Üretim kapasitesinin yüzde 80’i boşta
Treyler Sanayicileri Derneği (Treder) Başkanı Kaan Saltık, bu yıl pazarın 17 bin adetlerde kapanmasını beklerken, 12 bin adetlere düştüğünü ve piyasanın dip yaptığını söyledi. Türkiye treyler pazarının, potansiyelinin altında seyrettiğine vurgu yapan Saltık, “Türkiye, 100 bin adetlik treyler üretim kapasitesine sahip. 100 bin adet nerede 12 bin adet nerede? Hedefimiz Türk treyler sektörünün en az 30 bin adedi yurtiçine, 30 bin adedi de yurtdışına olmak üzere 60 bin adetlere gelmesi. kapasitenin yaklaşık yüzde 80’i boşta. Önümüzdeki yıl da iyi sinyal vermiyor. 2019’nu 12 bin adedin altında kalmasından endişe ediyoruz” dedi.

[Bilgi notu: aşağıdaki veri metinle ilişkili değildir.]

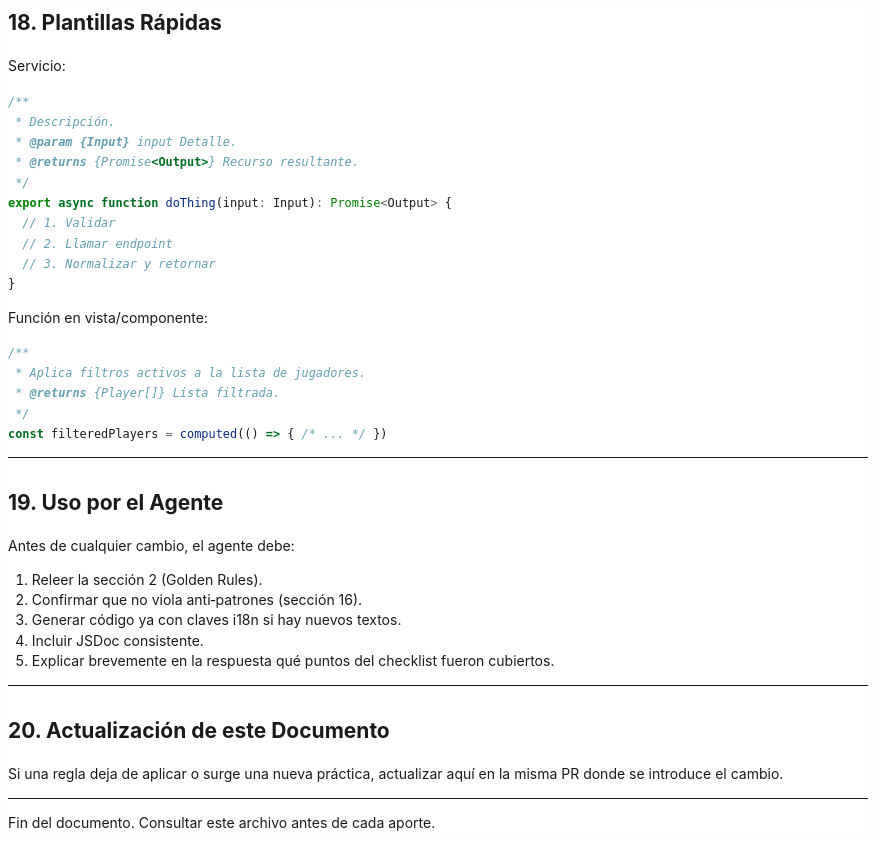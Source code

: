 ## 18. Plantillas Rápidas

Servicio:

```ts
/**
 * Descripción.
 * @param {Input} input Detalle.
 * @returns {Promise<Output>} Recurso resultante.
 */
export async function doThing(input: Input): Promise<Output> {
  // 1. Validar
  // 2. Llamar endpoint
  // 3. Normalizar y retornar
}
```

Función en vista/componente:

```ts
/**
 * Aplica filtros activos a la lista de jugadores.
 * @returns {Player[]} Lista filtrada.
 */
const filteredPlayers = computed(() => { /* ... */ })
```

---

## 19. Uso por el Agente

Antes de cualquier cambio, el agente debe:

1. Releer la sección 2 (Golden Rules).
2. Confirmar que no viola anti‑patrones (sección 16).
3. Generar código ya con claves i18n si hay nuevos textos.
4. Incluir JSDoc consistente.
5. Explicar brevemente en la respuesta qué puntos del checklist fueron cubiertos.

---

## 20. Actualización de este Documento

Si una regla deja de aplicar o surge una nueva práctica, actualizar aquí en la misma PR donde se introduce el cambio.

---

Fin del documento. Consultar este archivo antes de cada aporte.
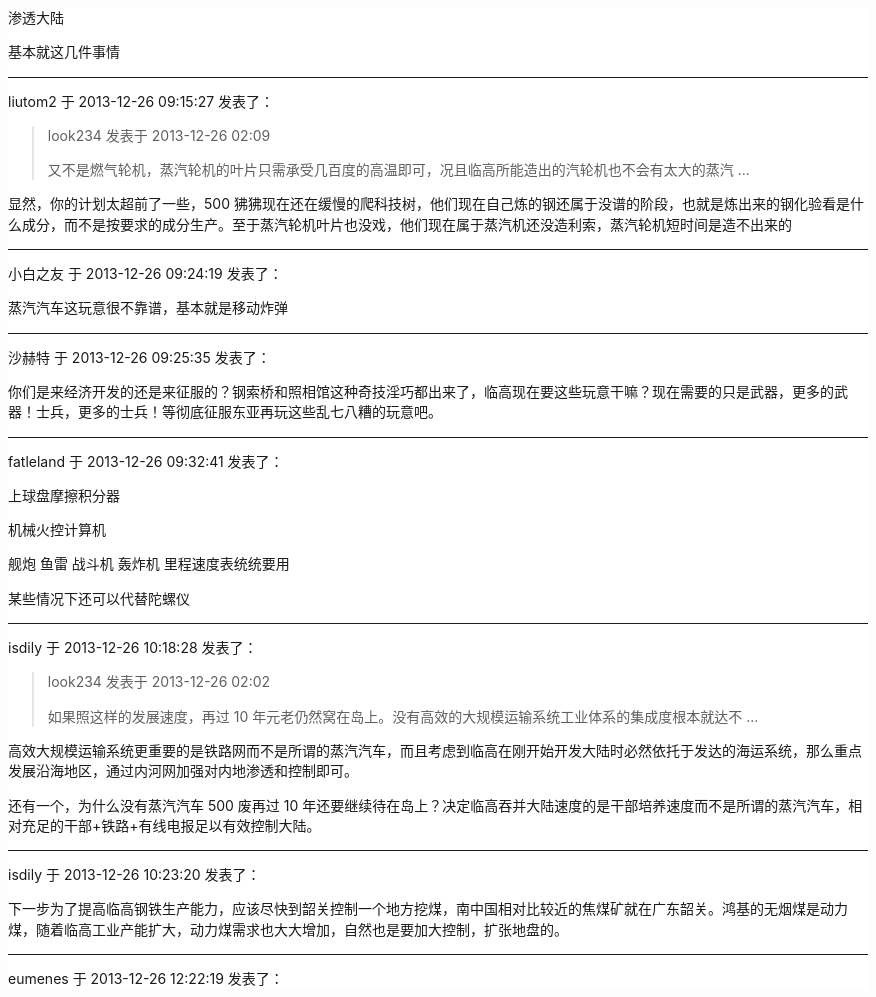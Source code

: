 渗透大陆

基本就这几件事情

---

liutom2 于 2013-12-26 09:15:27 发表了：

> look234 发表于 2013-12-26 02:09
>
> 又不是燃气轮机，蒸汽轮机的叶片只需承受几百度的高温即可，况且临高所能造出的汽轮机也不会有太大的蒸汽 ...

显然，你的计划太超前了一些，500 狒狒现在还在缓慢的爬科技树，他们现在自己炼的钢还属于没谱的阶段，也就是炼出来的钢化验看是什么成分，而不是按要求的成分生产。至于蒸汽轮机叶片也没戏，他们现在属于蒸汽机还没造利索，蒸汽轮机短时间是造不出来的

---

小白之友 于 2013-12-26 09:24:19 发表了：

蒸汽汽车这玩意很不靠谱，基本就是移动炸弹

---

沙赫特 于 2013-12-26 09:25:35 发表了：

你们是来经济开发的还是来征服的？钢索桥和照相馆这种奇技淫巧都出来了，临高现在要这些玩意干嘛？现在需要的只是武器，更多的武器！士兵，更多的士兵！等彻底征服东亚再玩这些乱七八糟的玩意吧。

---

fatleland 于 2013-12-26 09:32:41 发表了：

上球盘摩擦积分器

机械火控计算机

舰炮 鱼雷 战斗机 轰炸机 里程速度表统统要用

某些情况下还可以代替陀螺仪

---

isdily 于 2013-12-26 10:18:28 发表了：

> look234 发表于 2013-12-26 02:02
>
> 如果照这样的发展速度，再过 10 年元老仍然窝在岛上。没有高效的大规模运输系统工业体系的集成度根本就达不 ...

高效大规模运输系统更重要的是铁路网而不是所谓的蒸汽汽车，而且考虑到临高在刚开始开发大陆时必然依托于发达的海运系统，那么重点发展沿海地区，通过内河网加强对内地渗透和控制即可。

还有一个，为什么没有蒸汽汽车 500 废再过 10 年还要继续待在岛上？决定临高吞并大陆速度的是干部培养速度而不是所谓的蒸汽汽车，相对充足的干部+铁路+有线电报足以有效控制大陆。

---

isdily 于 2013-12-26 10:23:20 发表了：

下一步为了提高临高钢铁生产能力，应该尽快到韶关控制一个地方挖煤，南中国相对比较近的焦煤矿就在广东韶关。鸿基的无烟煤是动力煤，随着临高工业产能扩大，动力煤需求也大大增加，自然也是要加大控制，扩张地盘的。

---

eumenes 于 2013-12-26 12:22:19 发表了：

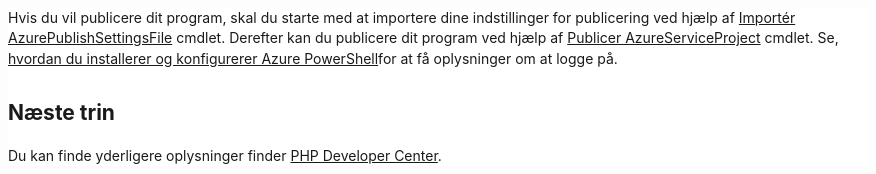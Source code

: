 Hvis du vil publicere dit program, skal du starte med at importere dine indstillinger for publicering ved hjælp af [Importér AzurePublishSettingsFile](https://msdn.microsoft.com/library/azure/dn790370.aspx) cmdlet. Derefter kan du publicere dit program ved hjælp af [Publicer AzureServiceProject](https://msdn.microsoft.com/library/azure/dn495166.aspx) cmdlet. Se, [hvordan du installerer og konfigurerer Azure PowerShell](powershell-install-configure.md)for at få oplysninger om at logge på.

## <a name="next-steps"></a>Næste trin

Du kan finde yderligere oplysninger finder [PHP Developer Center](/develop/php/).

[Azure SDK til PHP]: /develop/php/common-tasks/download-php-sdk/
[install ps and emulators]: http://go.microsoft.com/fwlink/p/?linkid=320376&clcid=0x409
[definitionen af tjenesten (.csdef)]: http://msdn.microsoft.com/library/windowsazure/ee758711.aspx
[tjenestekonfiguration (.cscfg)]: http://msdn.microsoft.com/library/windowsazure/ee758710.aspx
[iis.net]: http://www.iis.net/
[sql native client]: http://msdn.microsoft.com/sqlserver/aa937733.aspx
[sqlsrv drivers]: http://php.net/sqlsrv
[SQLNCli.msi x64 installer]: http://go.microsoft.com/fwlink/?LinkID=239648
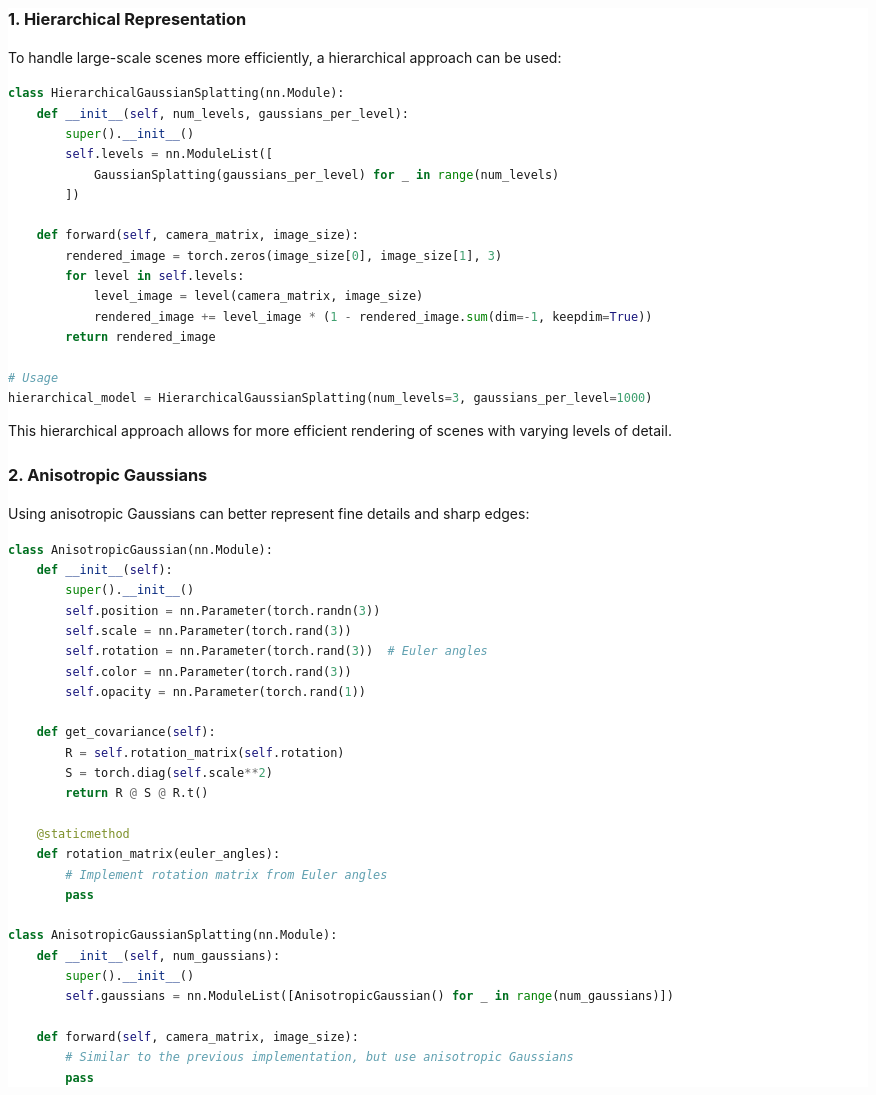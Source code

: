 ### 1. Hierarchical Representation

To handle large-scale scenes more efficiently, a hierarchical approach can be used:

```python
class HierarchicalGaussianSplatting(nn.Module):
    def __init__(self, num_levels, gaussians_per_level):
        super().__init__()
        self.levels = nn.ModuleList([
            GaussianSplatting(gaussians_per_level) for _ in range(num_levels)
        ])
    
    def forward(self, camera_matrix, image_size):
        rendered_image = torch.zeros(image_size[0], image_size[1], 3)
        for level in self.levels:
            level_image = level(camera_matrix, image_size)
            rendered_image += level_image * (1 - rendered_image.sum(dim=-1, keepdim=True))
        return rendered_image

# Usage
hierarchical_model = HierarchicalGaussianSplatting(num_levels=3, gaussians_per_level=1000)
```

This hierarchical approach allows for more efficient rendering of scenes with varying levels of detail.

### 2. Anisotropic Gaussians

Using anisotropic Gaussians can better represent fine details and sharp edges:

```python
class AnisotropicGaussian(nn.Module):
    def __init__(self):
        super().__init__()
        self.position = nn.Parameter(torch.randn(3))
        self.scale = nn.Parameter(torch.rand(3))
        self.rotation = nn.Parameter(torch.rand(3))  # Euler angles
        self.color = nn.Parameter(torch.rand(3))
        self.opacity = nn.Parameter(torch.rand(1))
    
    def get_covariance(self):
        R = self.rotation_matrix(self.rotation)
        S = torch.diag(self.scale**2)
        return R @ S @ R.t()
    
    @staticmethod
    def rotation_matrix(euler_angles):
        # Implement rotation matrix from Euler angles
        pass

class AnisotropicGaussianSplatting(nn.Module):
    def __init__(self, num_gaussians):
        super().__init__()
        self.gaussians = nn.ModuleList([AnisotropicGaussian() for _ in range(num_gaussians)])
    
    def forward(self, camera_matrix, image_size):
        # Similar to the previous implementation, but use anisotropic Gaussians
        pass
```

Her yıl yüzde 50’ye yakın büyüyorduk
Sektörün son 10 yılda büyük gelişme gösterdiğini hatırlatan Saltık, şunları kaydetti: “Firmalarımız üretim kapasitelerini arttırdı, ürün gamını geliştirdi. Ar-Ge bütçeleri arttı, merkezler açıldı. Global tedarikçiler Türkiye’de üretim, montaj ve lojistik merkezleri açtı. Yurtiçi pazar 25 bin adetlerin üzerinde gerçekleşti. İhracatımız 5 kat arttı, her yıl ortalama yüzde 50 büyüyen bir sektör haline geldik. Avrupa’nın 2. büyük treyler pazarı olduk. Ancak, son üç yılda arkamıza aldığımız rüzgarlar tersine dönmeye başladı. Yurtiçinde adetlerimiz 12 bin adetlere düştü. Treyler pazarımız 10 yıl geriye düştü. Avrupa pazarında altıncı sıraya kadar geriledik. Tarihimizde ilk defa Polonya’nın gerisine düşmek üzereyiz. Buna karşın ihracat adetlerimizi ve pazarlarımızı sürekli arttırıyoruz. İhracat atağımızın kesilmemesi lazım. Eğer yurtiçinde güçlü pazarımız olmaz ise ihracat ataklarımız yarıda kalır. Türk treyler sektörü yarattığı istihdam, katma değer ile örnek alınacak bir sektör. Treder üyelerinin 2018 ihracatı 10 bine yaklaşıyor. Sektör yarattığı istihdam ve katma değerle her türlü desteğini hak ediyor.”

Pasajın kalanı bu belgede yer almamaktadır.